2008/12/07

Data Crunching in the Off Season

It's pretty boring when there's not another race to look forward to for a few months. I'm not sure what people do who live in climates where it snows. Probably drown their sorrows while watching horrible episodes of Pinks on SpeedTV.

I've been occupying my time shopping for faux fur on the internet and buying ridiculous wings on ebay (pics forthcoming, they'll be on the other blog). Unfortunately shopping can only consume so much time.

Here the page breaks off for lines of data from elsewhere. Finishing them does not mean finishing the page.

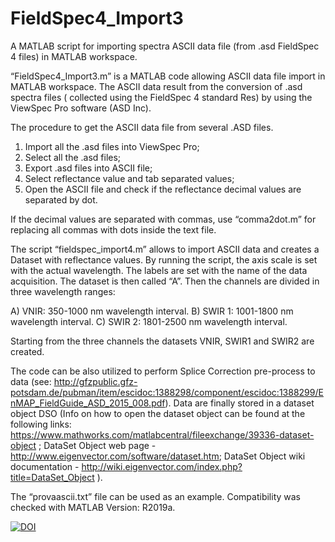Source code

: # FieldSpec4_Import3
A MATLAB script for importing spectra ASCII data file (from .asd FieldSpec 4 files) in MATLAB workspace.

“FieldSpec4_Import3.m” is a MATLAB code allowing ASCII data file import in MATLAB workspace. The ASCII data result from the conversion of .asd spectra files ( collected using the FieldSpec 4 standard Res) by using the ViewSpec Pro software (ASD Inc).

The procedure to get the ASCII data file from several .ASD files.

  1. Import all the .asd files into ViewSpec Pro;
  2. Select all the .asd files;
  3. Export .asd files into ASCII file;
  4. Select reflectance value and tab separated values;
  5. Open the ASCII file and check if the reflectance decimal values are separated by dot.
  
If the decimal values are separated with commas, use “comma2dot.m” for replacing all commas with dots inside the text file.

The script “fieldspec_import4.m” allows to import ASCII data and creates a Dataset with reflectance values. By running the script, the axis scale is set with the actual wavelength. The labels are set with the name of the data acquisition. The dataset is then called “A”. Then the channels are divided in three wavelength ranges:

  A) VNIR: 350-1000 nm wavelength interval.
  B) SWIR 1:  1001-1800 nm wavelength interval.
  C) SWIR 2: 1801-2500 nm wavelength interval.
  
Starting from the three channels the datasets VNIR, SWIR1 and SWIR2 are created.

The code can be also utilized to perform Splice Correction pre-process to data (see: http://gfzpublic.gfz-potsdam.de/pubman/item/escidoc:1388298/component/escidoc:1388299/EnMAP_FieldGuide_ASD_2015_008.pdf). Data are finally stored in a dataset object DSO (Info on how to open the dataset object can be found at the following links: https://www.mathworks.com/matlabcentral/fileexchange/39336-dataset-object ; DataSet Object web page - http://www.eigenvector.com/software/dataset.htm; DataSet Object wiki documentation - http://wiki.eigenvector.com/index.php?title=DataSet_Object ).

The “provaascii.txt” file can be used as an example.
Compatibility was checked with MATLAB Version: R2019a.

[![DOI](https://zenodo.org/badge/259972948.svg)](https://zenodo.org/badge/latestdoi/259972948)
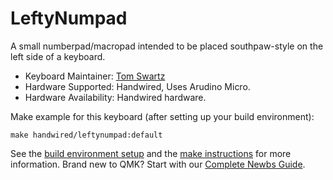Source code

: # LeftyNumpad

A small numberpad/macropad intended to be placed southpaw-style on the left
side of a keyboard.

* Keyboard Maintainer: [Tom Swartz](https://github.com/tomswartz07)
* Hardware Supported: Handwired, Uses Arudino Micro.
* Hardware Availability: Handwired hardware.

Make example for this keyboard (after setting up your build environment):

    make handwired/leftynumpad:default

See the [build environment setup](https://docs.qmk.fm/#/getting_started_build_tools) and the [make instructions](https://docs.qmk.fm/#/getting_started_make_guide) for more information. Brand new to QMK? Start with our [Complete Newbs Guide](https://docs.qmk.fm/#/newbs).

During the season, I keep a spreadsheet that tracks my expenses so I can thwart cost cutting efforts of the CFO (my wife). In addition to boring/depressing expense data, I also track what races I've done or plan to do. In the race schedule sheet, I also chunk away my fastest race lap time and the fastest race lap in the entire Spec E30 field. Early on I figured that I could look at the difference between the two over the season, and get a gauge for whether I'm improving or not. Every time I put that data into the sheet, I can see small improvements, which helps motivate me to keep plugging away.

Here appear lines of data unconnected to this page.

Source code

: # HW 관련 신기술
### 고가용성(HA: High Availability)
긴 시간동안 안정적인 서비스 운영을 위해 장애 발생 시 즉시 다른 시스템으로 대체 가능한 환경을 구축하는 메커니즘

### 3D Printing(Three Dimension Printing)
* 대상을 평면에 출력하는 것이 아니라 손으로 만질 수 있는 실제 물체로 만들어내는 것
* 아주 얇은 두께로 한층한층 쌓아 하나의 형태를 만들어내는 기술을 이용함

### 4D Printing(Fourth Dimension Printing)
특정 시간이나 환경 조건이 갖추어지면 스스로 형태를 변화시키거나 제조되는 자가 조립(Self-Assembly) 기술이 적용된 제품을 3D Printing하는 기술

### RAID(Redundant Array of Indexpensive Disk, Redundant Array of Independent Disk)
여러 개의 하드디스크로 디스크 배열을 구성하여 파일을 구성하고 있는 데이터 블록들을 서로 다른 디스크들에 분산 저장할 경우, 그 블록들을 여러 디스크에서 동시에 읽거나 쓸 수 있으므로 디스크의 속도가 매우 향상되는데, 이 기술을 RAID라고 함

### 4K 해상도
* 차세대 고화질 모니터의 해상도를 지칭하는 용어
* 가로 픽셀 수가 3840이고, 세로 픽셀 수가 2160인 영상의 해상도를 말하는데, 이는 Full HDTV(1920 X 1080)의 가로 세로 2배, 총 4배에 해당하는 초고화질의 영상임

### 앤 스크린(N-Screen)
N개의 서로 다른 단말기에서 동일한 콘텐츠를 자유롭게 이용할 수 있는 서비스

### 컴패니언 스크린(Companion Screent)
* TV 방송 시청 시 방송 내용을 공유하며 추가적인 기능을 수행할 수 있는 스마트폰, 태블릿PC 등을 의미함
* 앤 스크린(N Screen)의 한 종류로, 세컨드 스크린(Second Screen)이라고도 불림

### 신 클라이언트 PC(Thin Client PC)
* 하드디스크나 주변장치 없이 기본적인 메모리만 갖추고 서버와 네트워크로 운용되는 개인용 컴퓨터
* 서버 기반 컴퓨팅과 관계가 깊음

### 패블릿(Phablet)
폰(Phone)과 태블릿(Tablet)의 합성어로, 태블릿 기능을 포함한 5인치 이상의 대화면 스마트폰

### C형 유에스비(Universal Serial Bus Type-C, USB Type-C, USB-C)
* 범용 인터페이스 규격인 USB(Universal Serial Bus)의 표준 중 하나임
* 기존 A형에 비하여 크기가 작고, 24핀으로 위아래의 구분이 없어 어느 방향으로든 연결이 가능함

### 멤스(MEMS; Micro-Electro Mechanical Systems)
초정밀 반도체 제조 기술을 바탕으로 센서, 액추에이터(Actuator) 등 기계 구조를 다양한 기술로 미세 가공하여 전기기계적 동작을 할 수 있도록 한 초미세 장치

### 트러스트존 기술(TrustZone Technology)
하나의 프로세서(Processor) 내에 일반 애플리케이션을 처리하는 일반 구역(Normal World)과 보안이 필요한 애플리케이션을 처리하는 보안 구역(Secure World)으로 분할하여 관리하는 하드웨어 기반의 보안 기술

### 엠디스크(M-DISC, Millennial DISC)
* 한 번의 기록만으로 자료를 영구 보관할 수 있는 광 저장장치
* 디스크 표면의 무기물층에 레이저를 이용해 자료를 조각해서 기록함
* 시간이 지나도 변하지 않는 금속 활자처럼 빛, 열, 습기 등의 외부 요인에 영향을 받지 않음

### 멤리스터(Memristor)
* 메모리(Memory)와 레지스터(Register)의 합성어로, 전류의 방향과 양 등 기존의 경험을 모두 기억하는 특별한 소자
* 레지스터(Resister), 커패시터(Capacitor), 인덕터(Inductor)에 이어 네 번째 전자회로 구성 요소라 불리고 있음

Now that the season's over, I an look at the entire data set. I jammed it all into a chart, and here's what I got:



Throw out 8/23 as a clear anomaly: the headgasket was toast on my car, I was tangibly down on power and only did 2-3 laps per session:



Ah, much better looking :)

Things I observed:
  • I'm getting better
  • I'm always closer to the leader on Sunday (this may be due to who's running Saturday vs Sunday for some events, as some teams split days)
Just eyeballing the chart, the trend looks almost linear. If I was super cool I'd fit a trend curve to this data, then predict that in X races I'd be the winner. I decided to skip this exercise in unrealistic expectations. Now don't get all "Zen of Racing" on me and tell me I've got the wrong attitude. I'm being realistic. I know better than to believe that I'll continue to improve at the same rate. Getting faster is hard work, and it's only going to get harder as time goes on. I'll be ecstatic if I'm looking for tenths of seconds instead of whole seconds next season.

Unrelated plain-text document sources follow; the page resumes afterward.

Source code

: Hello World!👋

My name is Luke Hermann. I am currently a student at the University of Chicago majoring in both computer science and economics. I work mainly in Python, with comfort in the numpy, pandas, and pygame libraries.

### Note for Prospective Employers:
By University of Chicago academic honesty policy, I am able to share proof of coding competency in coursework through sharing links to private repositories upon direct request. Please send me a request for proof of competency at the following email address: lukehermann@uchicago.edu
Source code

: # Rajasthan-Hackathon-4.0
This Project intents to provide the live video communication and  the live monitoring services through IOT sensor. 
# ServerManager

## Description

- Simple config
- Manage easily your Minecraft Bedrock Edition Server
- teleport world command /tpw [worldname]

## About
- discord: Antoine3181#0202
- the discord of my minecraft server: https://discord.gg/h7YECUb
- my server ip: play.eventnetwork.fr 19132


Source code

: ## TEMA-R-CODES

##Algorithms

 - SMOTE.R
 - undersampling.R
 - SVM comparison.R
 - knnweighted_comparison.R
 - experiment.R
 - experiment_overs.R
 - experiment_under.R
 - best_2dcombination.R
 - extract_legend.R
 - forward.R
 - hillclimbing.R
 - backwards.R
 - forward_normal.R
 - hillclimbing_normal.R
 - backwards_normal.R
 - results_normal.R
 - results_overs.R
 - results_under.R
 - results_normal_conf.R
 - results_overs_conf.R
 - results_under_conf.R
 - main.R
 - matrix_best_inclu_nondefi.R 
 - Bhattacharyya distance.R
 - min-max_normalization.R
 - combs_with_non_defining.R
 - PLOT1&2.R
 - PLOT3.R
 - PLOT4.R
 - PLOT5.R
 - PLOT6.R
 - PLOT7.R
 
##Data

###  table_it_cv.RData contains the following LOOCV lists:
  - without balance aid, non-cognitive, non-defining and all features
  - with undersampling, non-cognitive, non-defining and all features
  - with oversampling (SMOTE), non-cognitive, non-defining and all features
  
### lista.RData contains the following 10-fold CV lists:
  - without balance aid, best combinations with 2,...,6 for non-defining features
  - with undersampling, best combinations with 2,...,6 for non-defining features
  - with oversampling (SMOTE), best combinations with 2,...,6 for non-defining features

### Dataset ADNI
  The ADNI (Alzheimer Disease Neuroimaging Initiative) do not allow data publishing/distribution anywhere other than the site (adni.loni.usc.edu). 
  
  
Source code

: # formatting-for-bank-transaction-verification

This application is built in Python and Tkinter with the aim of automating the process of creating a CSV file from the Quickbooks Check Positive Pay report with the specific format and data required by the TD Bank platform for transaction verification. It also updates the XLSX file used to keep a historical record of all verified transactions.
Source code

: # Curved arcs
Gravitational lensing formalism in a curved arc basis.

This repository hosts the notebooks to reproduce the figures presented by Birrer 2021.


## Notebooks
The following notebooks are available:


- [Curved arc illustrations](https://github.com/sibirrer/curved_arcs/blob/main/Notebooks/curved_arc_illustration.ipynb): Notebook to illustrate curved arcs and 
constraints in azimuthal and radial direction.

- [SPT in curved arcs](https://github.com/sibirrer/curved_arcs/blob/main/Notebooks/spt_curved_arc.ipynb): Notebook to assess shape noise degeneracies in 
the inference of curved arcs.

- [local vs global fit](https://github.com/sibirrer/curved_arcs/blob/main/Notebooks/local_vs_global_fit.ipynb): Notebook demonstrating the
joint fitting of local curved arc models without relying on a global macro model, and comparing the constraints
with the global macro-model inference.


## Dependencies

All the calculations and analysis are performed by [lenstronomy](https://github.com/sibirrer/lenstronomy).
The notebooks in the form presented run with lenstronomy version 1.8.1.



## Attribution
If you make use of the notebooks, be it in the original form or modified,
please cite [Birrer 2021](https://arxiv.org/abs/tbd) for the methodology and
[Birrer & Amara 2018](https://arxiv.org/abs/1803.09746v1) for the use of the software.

So to end on an up note: I finished the season with my fastest lap in the last race being 2.65 seconds off the fastest lap in class. That's about 5 seconds/lap improvement over the course of 13 races. I'll take it.

1 comments:

  1. In just eyeballing the data and a bit of math in the head I am voting for ~ 2 more races if you kept on your current trend line. It looks to me like your average improvement for Saturday is about 1.4 sec a race and 1.3 for Sunday.

    I am sure some of the people with Math degrees may get more scientific on your data, but without true values I prefer the guestimate.

    I also am not sure how to account for the off season as it may help or hurt your time.